"Amy and the Orphans," featuring an actress with Down syndrome, is an astonishing play that is likely to alter your pre-conceptions about so-called mental handicaps. The casting alone of the amazing Jamie Brewer in the title role certainly makes the point. But Lindsey Ferrentino's touching drama delves even deeper, questioning the bonds of family and the limits of love.

Inspired by the playwright's aunt, born with Down syndrome, the story is a deeply personal one. But more than a tribute to Aunt Amy, the play is a highly polished work that deals with the complex and difficult emotions surrounding the arrival of a baby with Down syndrome.

Alternating back and forth in time, we meet the grown-up siblings and the parents who struggle mightily over Amy's care and treatment. With their marriage on the brink, they decide to send infant Amy away to state-run facilities and she eventually settles into a group home on Long Island where a brash and devoted caregiver provides the stability Amy never knew at home.

The play begins as the older siblings fly in for their father's funeral. Guilt-ridden, they pick up Amy and the caregiver for the long drive to bury their dad in Montauk.

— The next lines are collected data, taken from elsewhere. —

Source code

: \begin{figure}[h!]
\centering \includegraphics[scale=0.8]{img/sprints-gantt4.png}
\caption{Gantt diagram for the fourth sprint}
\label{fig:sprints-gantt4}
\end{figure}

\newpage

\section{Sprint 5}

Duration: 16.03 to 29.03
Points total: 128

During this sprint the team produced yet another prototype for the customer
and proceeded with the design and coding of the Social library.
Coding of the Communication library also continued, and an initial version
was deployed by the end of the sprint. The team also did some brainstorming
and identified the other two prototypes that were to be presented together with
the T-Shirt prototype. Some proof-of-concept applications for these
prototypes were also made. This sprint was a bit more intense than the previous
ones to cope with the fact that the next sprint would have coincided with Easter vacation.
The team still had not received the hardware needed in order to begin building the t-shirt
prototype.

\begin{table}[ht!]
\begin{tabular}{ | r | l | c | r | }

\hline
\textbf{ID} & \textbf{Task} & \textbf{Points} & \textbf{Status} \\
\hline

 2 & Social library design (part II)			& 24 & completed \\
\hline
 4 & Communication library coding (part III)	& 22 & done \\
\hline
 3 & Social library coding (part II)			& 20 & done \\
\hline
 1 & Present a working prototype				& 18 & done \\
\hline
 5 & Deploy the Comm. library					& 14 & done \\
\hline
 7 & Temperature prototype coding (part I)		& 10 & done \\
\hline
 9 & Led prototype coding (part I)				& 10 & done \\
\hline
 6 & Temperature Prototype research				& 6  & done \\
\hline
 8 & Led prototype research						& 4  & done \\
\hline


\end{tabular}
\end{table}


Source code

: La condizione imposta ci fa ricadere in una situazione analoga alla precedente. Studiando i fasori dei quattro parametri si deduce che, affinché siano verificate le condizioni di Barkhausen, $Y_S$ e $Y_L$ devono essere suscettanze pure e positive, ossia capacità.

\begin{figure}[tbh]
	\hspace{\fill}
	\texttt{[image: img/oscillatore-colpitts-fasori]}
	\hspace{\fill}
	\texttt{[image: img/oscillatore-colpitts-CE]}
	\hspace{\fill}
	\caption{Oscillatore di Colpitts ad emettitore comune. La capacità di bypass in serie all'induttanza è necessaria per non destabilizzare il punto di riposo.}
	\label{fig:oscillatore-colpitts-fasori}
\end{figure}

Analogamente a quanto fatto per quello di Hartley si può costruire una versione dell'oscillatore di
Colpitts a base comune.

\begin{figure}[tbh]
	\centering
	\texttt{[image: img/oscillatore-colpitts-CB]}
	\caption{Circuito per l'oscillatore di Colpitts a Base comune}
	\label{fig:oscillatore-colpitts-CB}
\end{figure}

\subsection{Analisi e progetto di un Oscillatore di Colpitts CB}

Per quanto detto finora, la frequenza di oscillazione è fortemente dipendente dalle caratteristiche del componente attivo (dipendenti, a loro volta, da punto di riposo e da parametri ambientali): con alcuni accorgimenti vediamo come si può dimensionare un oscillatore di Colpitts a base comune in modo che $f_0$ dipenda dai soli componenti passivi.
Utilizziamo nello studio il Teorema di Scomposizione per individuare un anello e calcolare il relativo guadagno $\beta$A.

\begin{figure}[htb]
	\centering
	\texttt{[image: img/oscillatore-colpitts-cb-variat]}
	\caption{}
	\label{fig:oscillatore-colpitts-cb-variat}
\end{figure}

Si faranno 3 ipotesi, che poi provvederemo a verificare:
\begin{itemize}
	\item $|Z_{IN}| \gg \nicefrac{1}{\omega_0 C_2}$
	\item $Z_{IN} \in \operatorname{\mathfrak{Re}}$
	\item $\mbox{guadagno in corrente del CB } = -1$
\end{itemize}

If it all sounds just too grim, there is actually much humor in the play — the organic kind — and director Scott Ellis strikes the ideal balance between pathos and levity.

The performances are all first-rate. Vanessa Aspillaga provides much of the comic relief as a motormouth injecting agita into the already tension-filled road trip. She comes dangerously close to hijacking the play, but thankfully Deborah Monk and Mark Blum as the angst-ridden siblings are the perfect foils. And Diane Davis and Josh McDermitt evoke the fraught impulses of young parents with a disabled child.

But it's Brewer, impeccable as the movie-loving Amy, who steals the spotlight and our hearts. She is an amazing actress able to hold her own opposite the consummate pros. And take note when her understudy Edward Barbanell goes on, the play's title is changed to "Andy and the Orphans."

Just consider the cleverness of the play's title. Amy is the only one of the siblings who seems truly fulfilled and at peace. The other two can barely cope as orphans. By the end, it begs the question: Who's the disabled one in that bunch?